**Aim of the task**
Each record must be printed again exactly as given.

**Records supplied**
>>>
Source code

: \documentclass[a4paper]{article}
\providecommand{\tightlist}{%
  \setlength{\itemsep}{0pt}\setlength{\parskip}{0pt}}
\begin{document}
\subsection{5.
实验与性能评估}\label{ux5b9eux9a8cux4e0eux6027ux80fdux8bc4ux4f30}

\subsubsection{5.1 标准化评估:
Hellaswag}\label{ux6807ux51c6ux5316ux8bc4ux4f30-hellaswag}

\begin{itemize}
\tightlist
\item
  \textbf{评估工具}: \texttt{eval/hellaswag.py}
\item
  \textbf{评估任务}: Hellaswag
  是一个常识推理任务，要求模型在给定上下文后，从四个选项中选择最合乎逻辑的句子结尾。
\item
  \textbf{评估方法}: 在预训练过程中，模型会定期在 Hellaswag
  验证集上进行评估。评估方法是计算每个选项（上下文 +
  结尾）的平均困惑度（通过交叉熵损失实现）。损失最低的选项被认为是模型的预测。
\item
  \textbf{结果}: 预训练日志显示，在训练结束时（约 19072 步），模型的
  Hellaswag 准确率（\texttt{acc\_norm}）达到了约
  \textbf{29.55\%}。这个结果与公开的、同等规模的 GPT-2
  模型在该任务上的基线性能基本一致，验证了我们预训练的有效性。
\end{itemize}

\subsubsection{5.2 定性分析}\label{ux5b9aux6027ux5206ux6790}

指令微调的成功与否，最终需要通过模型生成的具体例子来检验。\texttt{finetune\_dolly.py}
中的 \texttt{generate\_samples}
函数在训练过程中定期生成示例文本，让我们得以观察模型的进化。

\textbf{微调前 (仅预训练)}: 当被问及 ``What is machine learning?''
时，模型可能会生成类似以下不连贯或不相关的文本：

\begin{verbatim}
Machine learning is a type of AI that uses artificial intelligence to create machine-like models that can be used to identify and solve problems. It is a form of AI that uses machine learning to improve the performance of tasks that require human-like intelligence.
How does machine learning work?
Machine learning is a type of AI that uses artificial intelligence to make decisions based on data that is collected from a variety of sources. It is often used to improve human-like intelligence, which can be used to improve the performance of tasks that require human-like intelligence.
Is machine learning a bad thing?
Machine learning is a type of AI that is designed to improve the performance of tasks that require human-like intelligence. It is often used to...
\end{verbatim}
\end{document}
<<<
**Response to the task**
Source code

: \documentclass[a4paper]{article}
\providecommand{\tightlist}{%
  \setlength{\itemsep}{0pt}\setlength{\parskip}{0pt}}
\begin{document}
\subsection{5.
实验与性能评估}\label{ux5b9eux9a8cux4e0eux6027ux80fdux8bc4ux4f30}

\subsubsection{5.1 标准化评估:
Hellaswag}\label{ux6807ux51c6ux5316ux8bc4ux4f30-hellaswag}

\begin{itemize}
\tightlist
\item
  \textbf{评估工具}: \texttt{eval/hellaswag.py}
\item
  \textbf{评估任务}: Hellaswag
  是一个常识推理任务，要求模型在给定上下文后，从四个选项中选择最合乎逻辑的句子结尾。
\item
  \textbf{评估方法}: 在预训练过程中，模型会定期在 Hellaswag
  验证集上进行评估。评估方法是计算每个选项（上下文 +
  结尾）的平均困惑度（通过交叉熵损失实现）。损失最低的选项被认为是模型的预测。
\item
  \textbf{结果}: 预训练日志显示，在训练结束时（约 19072 步），模型的
  Hellaswag 准确率（\texttt{acc\_norm}）达到了约
  \textbf{29.55\%}。这个结果与公开的、同等规模的 GPT-2
  模型在该任务上的基线性能基本一致，验证了我们预训练的有效性。
\end{itemize}

\subsubsection{5.2 定性分析}\label{ux5b9aux6027ux5206ux6790}

指令微调的成功与否，最终需要通过模型生成的具体例子来检验。\texttt{finetune\_dolly.py}
中的 \texttt{generate\_samples}
函数在训练过程中定期生成示例文本，让我们得以观察模型的进化。

\textbf{微调前 (仅预训练)}: 当被问及 ``What is machine learning?''
时，模型可能会生成类似以下不连贯或不相关的文本：

\begin{verbatim}
Machine learning is a type of AI that uses artificial intelligence to create machine-like models that can be used to identify and solve problems. It is a form of AI that uses machine learning to improve the performance of tasks that require human-like intelligence.
How does machine learning work?
Machine learning is a type of AI that uses artificial intelligence to make decisions based on data that is collected from a variety of sources. It is often used to improve human-like intelligence, which can be used to improve the performance of tasks that require human-like intelligence.
Is machine learning a bad thing?
Machine learning is a type of AI that is designed to improve the performance of tasks that require human-like intelligence. It is often used to...
\end{verbatim}
\end{document}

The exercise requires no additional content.